La questione c’è. Non sta ovviamente nei rapporti tra il prete e la signora vedova, che non interessano affatto la nazione e pare nemmeno la Curia. Sta nel fatto che il sacerdote si sia sentito diffamato dall’ipotesi di avere una relazione stabile con una donna vedova e di essere padre di una loro figlia. Nessun altro si sarebbe sentito offeso o screditato dall’attribuzione, fondata o meno, di un comportamento tanto normale.
L’avrebbe eventualmente confermato o smentito, se di suo interesse. E ciò per il semplice fatto che nessuno avrebbe potuto esporla come un’accusa.

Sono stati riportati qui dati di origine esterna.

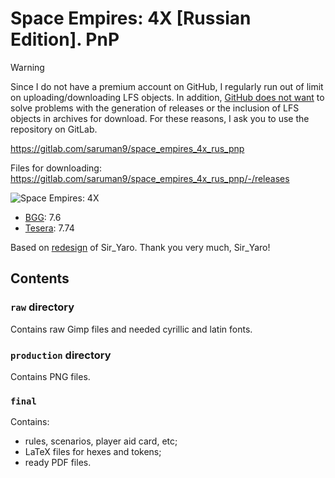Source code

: # Space Empires: 4X [Russian Edition]. PnP

> [!WARNING]
> Since I do not have a premium account on GitHub, I regularly run out of limit on uploading/downloading LFS objects. In addition, [GitHub does not want](https://github.com/git-lfs/git-lfs/issues/1322) to solve problems with the generation of releases or the inclusion of LFS objects in archives for download. For these reasons, I ask you to use the repository on GitLab.
>
> https://gitlab.com/saruman9/space_empires_4x_rus_pnp
>
> Files for downloading: https://gitlab.com/saruman9/space_empires_4x_rus_pnp/-/releases

![Space Empires: 4X](https://cf.geekdo-images.com/vTjwJ2b4t_1_2p_e3Q0mlB1Qdpc=/fit-in/246x300/pic953180.jpg)

- [BGG](https://boardgamegeek.com/boardgame/84419/space-empires-4x): 7.6
- [Tesera](https://tesera.ru/game/Space-Empires-4X/): 7.74

Based on [redesign](https://www.gry-planszowe.pl/forum/viewtopic.php?t=44245) of
Sir_Yaro. Thank you very much, Sir_Yaro!

## Contents

### `raw` directory

Contains raw Gimp files and needed cyrillic and latin fonts.

### `production` directory

Contains PNG files.

### `final`

Contains:

- rules, scenarios, player aid card, etc;
- LaTeX files for hexes and tokens;
- ready PDF files.
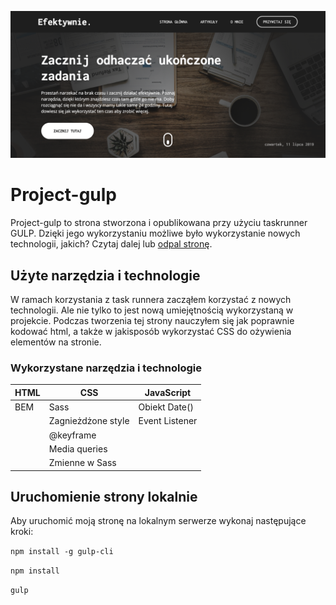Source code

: ![Page screenshot](github/project_screenshot.png)

# Project-gulp
Project-gulp to strona stworzona i opublikowana przy użyciu taskrunner GULP. Dzięki jego wykorzystaniu możliwe było wykorzystanie nowych technologii, jakich? Czytaj dalej lub [odpal stronę](https://przybylskimariusz.github.io/project-gulp/).

## Użyte narzędzia i technologie
W ramach korzystania z task runnera zacząłem korzystać z nowych technologii. Ale nie tylko to jest nową umiejętnością wykorzystaną w projekcie. Podczas tworzenia tej strony nauczyłem się jak poprawnie kodować html, a także w jakisposób wykorzystać CSS do ożywienia elementów na stronie.

### Wykorzystane narzędzia i technologie

|  HTML 	|   CSS	|  JavaScript 	|
|---	|---	|---	|
|   BEM	| Sass 	|  Obiekt Date() 	|
|   	|  Zagnieżdżone style 	|  Event Listener 	|
|   	|  @keyframe 	|   	|
|   	|  Media queries 	|   	|
|   	|  Zmienne w Sass 	|   	|


## Uruchomienie strony lokalnie

Aby uruchomić moją stronę na lokalnym serwerze wykonaj następujące kroki:

`npm install -g gulp-cli`

`npm install`

`gulp`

E invece, nella fattispecie, la vicenda assume proprio questo contenuto, tanto che ne potranno conseguire due processi, uno canonico a carico dell’accusato, e uno secolare a carico dell’accusante.
Giuridicamente, la questione è irrilevante; saranno assolti tutti e due. Anzi, la Chiesa non è nemmeno tenuta a istruire il processo, né il giudice secolare a concludere il suo. Ambedue gli ordinamenti, presumibilmente, cercheranno di evitare lo scontro, e lo faranno evitando di motivare l’assoluzione con i propri principi basilari.
Il tribunale ecclesiastico, assolvendo per insufficienza di prove e di pubblico scandalo, eviterà di dire che per un prete, sì, se provata, l’accusa di avere una relazione con una donna e addirittura un figlio sarebbe grave. E il tribunale italiano eviterà di dire che non c’è proprio nulla di male nei fatti che vengono attribuiti, essendo il male semmai negli occhi di chi guarda.
Quindi, tarallucci e vino? Eh no. Per capirla bene, proviamo a girarla. Immaginiamo che un avvocato uomo denunci alla Curia un prete donna perché avrebbe una relazione stabile con un uomo vedovo, e abbia avuto con lui un figlio. Ma non è possibile, direte voi. Ecco, appunto. Qui sta la questione. Non è possibile. Non per la poca sensibilità dell’avvocato uomo che denuncia il prete donna.
È che, come sappiamo, i preti donna non esistono: la Chiesa opera di fatto una discriminazione radicale fondata sul genere all’ordinamento sacro.
Si dice nei trattati di diritto canonico: “Indubbiamente, il principio che riserva agli uomini la possibilità di ricevere l’ordine sacro costituisce la base di una diversità di trattamento tra l’uomo e la donna, ma, sotto il profilo giuridico, si potrebbe parlare di discriminazione, per violazione del principio di uguaglianza, solo se tale regola non avesse giustificazione ragionevole in motivazioni oggettive (…)” (Ilaria Zuanazzi, La donna soggetto e protagonista nel diritto della Chiesa). Ve le risparmio: le donne non possono essere ordinate sacerdote… perché sono donne. Forse perché, come dice il proverbio, “ale done no se ghe comanda”?